Battery research could triple range of electric vehicles
    Using electrostatic fields to manipulate plants and animals

    I have decided to update this story as it could be a significant breakthrough. Here are some more links: 

    I have also added this from one of the many articles covering this. It is at odds of the power densities,we published so at least one of them might be correct.

    “By Thibado’s calculations, a single ten micron by ten micron piece of graphene could produce ten microwatts of power. It mightn’t sound impressive, but given you could fit more than 20,000 of these squares on the head of a pin, a small amount of graphene at room temperature could feasibly power something small like a wrist watch indefinitely. This would mean one square centimetre gives ten watts of electrical power.”

    My question still remains it is scalable ? If it is how do you do the heat exchange?

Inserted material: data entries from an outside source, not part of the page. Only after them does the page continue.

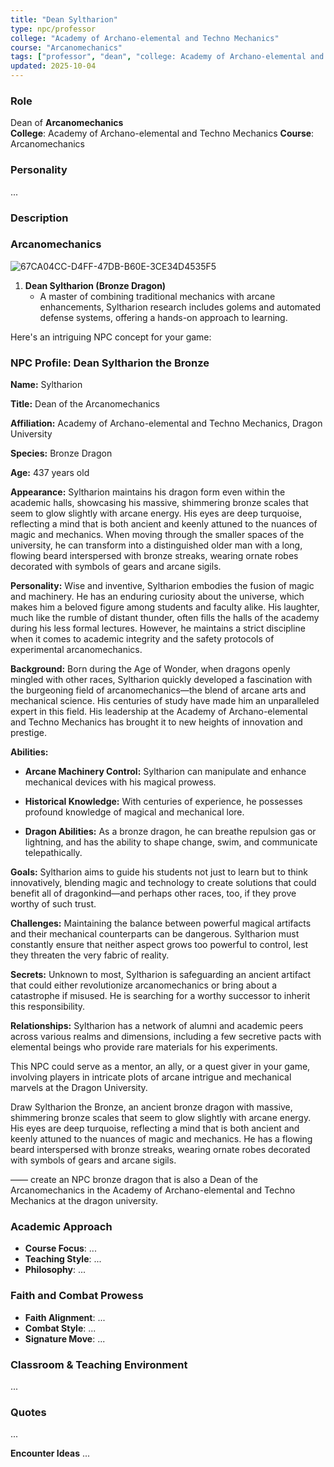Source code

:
 ```yaml
---
title: "Dean Syltharion"
type: npc/professor
college: "Academy of Archano-elemental and Techno Mechanics"
course: "Arcanomechanics"
tags: ["professor", "dean", "college: Academy of Archano-elemental and Techno Mechanics", "course: Arcanomechanics"]
updated: 2025-10-04
---
```


### Role
Dean of **Arcanomechanics**  
**College**: Academy of Archano-elemental and Techno Mechanics
**Course**: Arcanomechanics

### Personality
...

### Description
### Arcanomechanics
![67CA04CC-D4FF-47DB-B60E-3CE34D4535F5](images/67CA04CC-D4FF-47DB-B60E-3CE34D4535F5.webp)
1. **Dean Syltharion (Bronze Dragon)**
   - A master of combining traditional mechanics with arcane enhancements, Syltharion research includes golems and automated defense systems, offering a hands-on approach to learning.

Here's an intriguing NPC concept for your game:

### NPC Profile: Dean Syltharion the Bronze

**Name:** Syltharion

**Title:** Dean of the Arcanomechanics

**Affiliation:** Academy of Archano-elemental and Techno Mechanics, Dragon University

**Species:** Bronze Dragon

**Age:** 437 years old

**Appearance:**
Syltharion maintains his dragon form even within the academic halls, showcasing his massive, shimmering bronze scales that seem to glow slightly with arcane energy. His eyes are deep turquoise, reflecting a mind that is both ancient and keenly attuned to the nuances of magic and mechanics. When moving through the smaller spaces of the university, he can transform into a distinguished older man with a long, flowing beard interspersed with bronze streaks, wearing ornate robes decorated with symbols of gears and arcane sigils.

**Personality:**
Wise and inventive, Syltharion embodies the fusion of magic and machinery. He has an enduring curiosity about the universe, which makes him a beloved figure among students and faculty alike. His laughter, much like the rumble of distant thunder, often fills the halls of the academy during his less formal lectures. However, he maintains a strict discipline when it comes to academic integrity and the safety protocols of experimental arcanomechanics.

**Background:**
Born during the Age of Wonder, when dragons openly mingled with other races, Syltharion quickly developed a fascination with the burgeoning field of arcanomechanics—the blend of arcane arts and mechanical science. His centuries of study have made him an unparalleled expert in this field. His leadership at the Academy of Archano-elemental and Techno Mechanics has brought it to new heights of innovation and prestige.

**Abilities:**

- **Arcane Machinery Control:** Syltharion can manipulate and enhance mechanical devices with his magical prowess.

- **Historical Knowledge:** With centuries of experience, he possesses profound knowledge of magical and mechanical lore.

- **Dragon Abilities:** As a bronze dragon, he can breathe repulsion gas or lightning, and has the ability to shape change, swim, and communicate telepathically.

**Goals:**
Syltharion aims to guide his students not just to learn but to think innovatively, blending magic and technology to create solutions that could benefit all of dragonkind—and perhaps other races, too, if they prove worthy of such trust.

**Challenges:**
Maintaining the balance between powerful magical artifacts and their mechanical counterparts can be dangerous. Syltharion must constantly ensure that neither aspect grows too powerful to control, lest they threaten the very fabric of reality.

**Secrets:**
Unknown to most, Syltharion is safeguarding an ancient artifact that could either revolutionize arcanomechanics or bring about a catastrophe if misused. He is searching for a worthy successor to inherit this responsibility.

**Relationships:**
Syltharion has a network of alumni and academic peers across various realms and dimensions, including a few secretive pacts with elemental beings who provide rare materials for his experiments.

This NPC could serve as a mentor, an ally, or a quest giver in your game, involving players in intricate plots of arcane intrigue and mechanical marvels at the Dragon University.


 Draw Syltharion the Bronze, an ancient bronze dragon with massive, shimmering bronze scales that seem to glow slightly with arcane energy. His eyes are deep turquoise, reflecting a mind that is both ancient and keenly attuned to the nuances of magic and mechanics. He has a flowing beard interspersed with bronze streaks, wearing ornate robes decorated with symbols of gears and arcane sigils.

——
create an NPC bronze dragon that is also a Dean of the Arcanomechanics in the Academy of Archano-elemental and Techno Mechanics at the dragon university.

### Academic Approach
- **Course Focus**: ...
- **Teaching Style**: ...
- **Philosophy**: ...

### Faith and Combat Prowess
- **Faith Alignment**: ...
- **Combat Style**: ...
- **Signature Move**: ...

### Classroom & Teaching Environment
...

### Quotes
...

**Encounter Ideas**
...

    Using the Natural Motion of 2D Materials to Create a New Source of Clean Energy
    Nov. 21, 2017

    Strange Atomic Ripples in Graphene Could Unlock Clean, Limitless Energy
    Holy crap. MIKE MCRAE 24 NOV 2017

    Physicists Just Found a Loophole in Graphene That Could Unlock Clean, Limitless Energy
    November 29, 2017

    Original Story 

    We already have Free Energy Sources and many ways to harvest them. IE solar, wind, thermal and kinetic. Graphene if maintained at a certain temperature, (room temperature) will continuously vibrate.  In this research they are harvesting electrical energy via a Vibration Energy Harvester from the Graphene.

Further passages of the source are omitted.